So, you think you have big data

I hear this alot from folks: they have data “so big” that they cannot use their desktop computer or even R for that matter. And perhaps they do have a large data set, which is a wonderful thing that will give them extensive analytical power. But computing power has grown quite a bit as well, as have the tools for working with large data sets (in this video, the speaker calls big data “dead”). We can often accomplish quite a bit using a standard desktop computer. If your computer can run Slack (a notorious memory hog), it can also probably analyze your large data set.

The University of Idaho does have a high powered computing resources. These are powerful and useful, but there is a level of overhead to using that it is not always worth the effort. It takes time to learn, you have a script ready to go and then must submit the job through a slurm request, a cumbersome process that also requires you have a log in (that you must apply for) to authenticate into the system. All doable things, but it takes time - precious, valuable time we have in limited supply. And you still have your script ready and error-free, something you should do on a local system (i.e. your PC) anyways given the iterative nature of troubleshooting a new programming script.

Tips and Tricks for Big Data

I have repeatedly pushed the limits of what my desktop installation of R can do, so I have a few ideas for how to make the most of your desktop computing system.

  1. Use a data format that is efficient. CSV is simpler and more compact (for hard drive storage) than XLS or XLSX. Text files (.txt) are very compact! Also, be aware that just because something is slow to open in Excel does not mean it will be slow to import into R.

  2. Use packages that work well with larger data sets. The function read_csv() from readr is faster than read.csv(). fread() from data.table is honestly amazing at how fast it can read a file into R (and its complement fwrite() can likewise write an object to file with incredible alacrity).

  3. Consider saving data as R objects (e.g. .RData). These are high compressed formats that can be read back into R quickly and preserve all the formatting changes you may have made (e.g. if you have converted any variables to factors).This is a great timesaver if you have a data set that is the result of extensive pre-processing. Once the data set is processed, save it as an .RData object you can later load for downstream analysis.

  4. If you have really enormous data sets, consider converting it to a parquet, arrow or duckdb file. This falls into the “bigger than memory workflows” toolbox. When R imports a file, it creates an (R-specific) object for the file contents that is held in your computer’s memory (RAM). A general rule of thumb is that you can use up to one-third of your computer’s physical memory on R processes and after that, your system will slow to a crawl. I have successfully used the arrow package to wrangle a data set 10 million rows long on my desktop computer of middling power. The video referenced above also provides a general introduction to these tools and their advantages

  5. Get comfortable using R on the command line (that is, the terminal).
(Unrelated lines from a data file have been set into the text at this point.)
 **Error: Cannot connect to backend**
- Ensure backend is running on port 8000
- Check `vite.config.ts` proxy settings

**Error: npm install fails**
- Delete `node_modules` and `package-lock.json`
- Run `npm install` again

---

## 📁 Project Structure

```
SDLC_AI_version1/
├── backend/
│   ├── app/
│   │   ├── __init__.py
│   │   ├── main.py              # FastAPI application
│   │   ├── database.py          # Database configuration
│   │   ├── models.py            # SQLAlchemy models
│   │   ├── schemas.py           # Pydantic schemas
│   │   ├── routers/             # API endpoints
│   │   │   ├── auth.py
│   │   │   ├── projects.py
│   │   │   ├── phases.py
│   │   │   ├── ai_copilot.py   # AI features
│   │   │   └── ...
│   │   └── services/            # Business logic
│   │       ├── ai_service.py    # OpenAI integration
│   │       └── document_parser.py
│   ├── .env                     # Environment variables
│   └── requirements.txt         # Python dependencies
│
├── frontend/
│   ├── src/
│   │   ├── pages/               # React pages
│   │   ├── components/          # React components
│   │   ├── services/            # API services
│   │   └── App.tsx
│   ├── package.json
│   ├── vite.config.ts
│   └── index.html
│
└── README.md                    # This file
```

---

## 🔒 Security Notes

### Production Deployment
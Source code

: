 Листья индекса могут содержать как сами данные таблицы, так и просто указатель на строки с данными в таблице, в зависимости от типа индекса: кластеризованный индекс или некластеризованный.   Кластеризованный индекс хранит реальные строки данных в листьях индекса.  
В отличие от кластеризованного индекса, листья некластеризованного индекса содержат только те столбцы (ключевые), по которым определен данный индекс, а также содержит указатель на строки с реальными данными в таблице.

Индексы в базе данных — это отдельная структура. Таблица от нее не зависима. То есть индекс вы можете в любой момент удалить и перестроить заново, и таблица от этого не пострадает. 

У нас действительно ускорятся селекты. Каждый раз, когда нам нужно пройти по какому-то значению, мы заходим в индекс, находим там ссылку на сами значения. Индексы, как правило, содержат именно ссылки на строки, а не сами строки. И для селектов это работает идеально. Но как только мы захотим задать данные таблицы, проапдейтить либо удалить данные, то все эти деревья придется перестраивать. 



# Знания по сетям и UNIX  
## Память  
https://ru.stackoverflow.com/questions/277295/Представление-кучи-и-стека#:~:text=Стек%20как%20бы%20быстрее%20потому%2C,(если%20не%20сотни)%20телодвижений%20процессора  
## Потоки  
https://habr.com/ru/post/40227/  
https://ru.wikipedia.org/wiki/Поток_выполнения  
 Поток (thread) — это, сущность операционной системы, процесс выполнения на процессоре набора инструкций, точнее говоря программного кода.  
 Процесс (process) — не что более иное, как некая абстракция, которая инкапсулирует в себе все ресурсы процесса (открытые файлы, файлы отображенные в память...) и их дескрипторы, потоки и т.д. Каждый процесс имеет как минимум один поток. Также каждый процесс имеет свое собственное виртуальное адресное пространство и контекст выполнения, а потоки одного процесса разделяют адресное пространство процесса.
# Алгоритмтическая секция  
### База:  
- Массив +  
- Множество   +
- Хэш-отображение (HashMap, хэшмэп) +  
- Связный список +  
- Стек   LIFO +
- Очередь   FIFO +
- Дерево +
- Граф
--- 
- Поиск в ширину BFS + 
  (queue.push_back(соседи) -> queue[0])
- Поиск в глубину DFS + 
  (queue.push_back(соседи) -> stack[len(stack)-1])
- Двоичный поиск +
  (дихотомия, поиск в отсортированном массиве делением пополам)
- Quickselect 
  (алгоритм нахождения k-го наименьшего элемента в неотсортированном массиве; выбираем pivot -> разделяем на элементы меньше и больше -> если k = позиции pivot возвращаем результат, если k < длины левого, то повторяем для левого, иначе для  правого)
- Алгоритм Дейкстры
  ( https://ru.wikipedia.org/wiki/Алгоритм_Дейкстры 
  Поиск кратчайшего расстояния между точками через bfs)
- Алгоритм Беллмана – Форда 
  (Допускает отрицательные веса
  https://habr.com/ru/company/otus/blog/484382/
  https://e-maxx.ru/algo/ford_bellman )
You can directly call R scripts from a terminal to run a series of R commands including loading the data, analyzing it, and outputting the results to file. This can be faster than manually running each line of a code in an interactive R session. This is how you can convert things to parquet files and other tasks without the overhead of running a GUI like RStudio.

  6. For building scripts, use a reduced version of your target data set. This is helpful for troubleshooting code. Most often, a reduced data set is sufficient for developing and testing code. When it comes time to analyze the full data set, you can call your finalized script from the terminal.

  7. If you’re running an iterative process that has outputs you want to save from each iteration, you can write those results to file after each iteration rather than building one huge object that is written to file once the entire process is done. The standard function write.table() has an option to append results to the end of an existing table. This has helped me quite a few times! It has the added advantage of providing partial outputs even if your R process is interrupted and terminates early due to coding errors, power outages, etc.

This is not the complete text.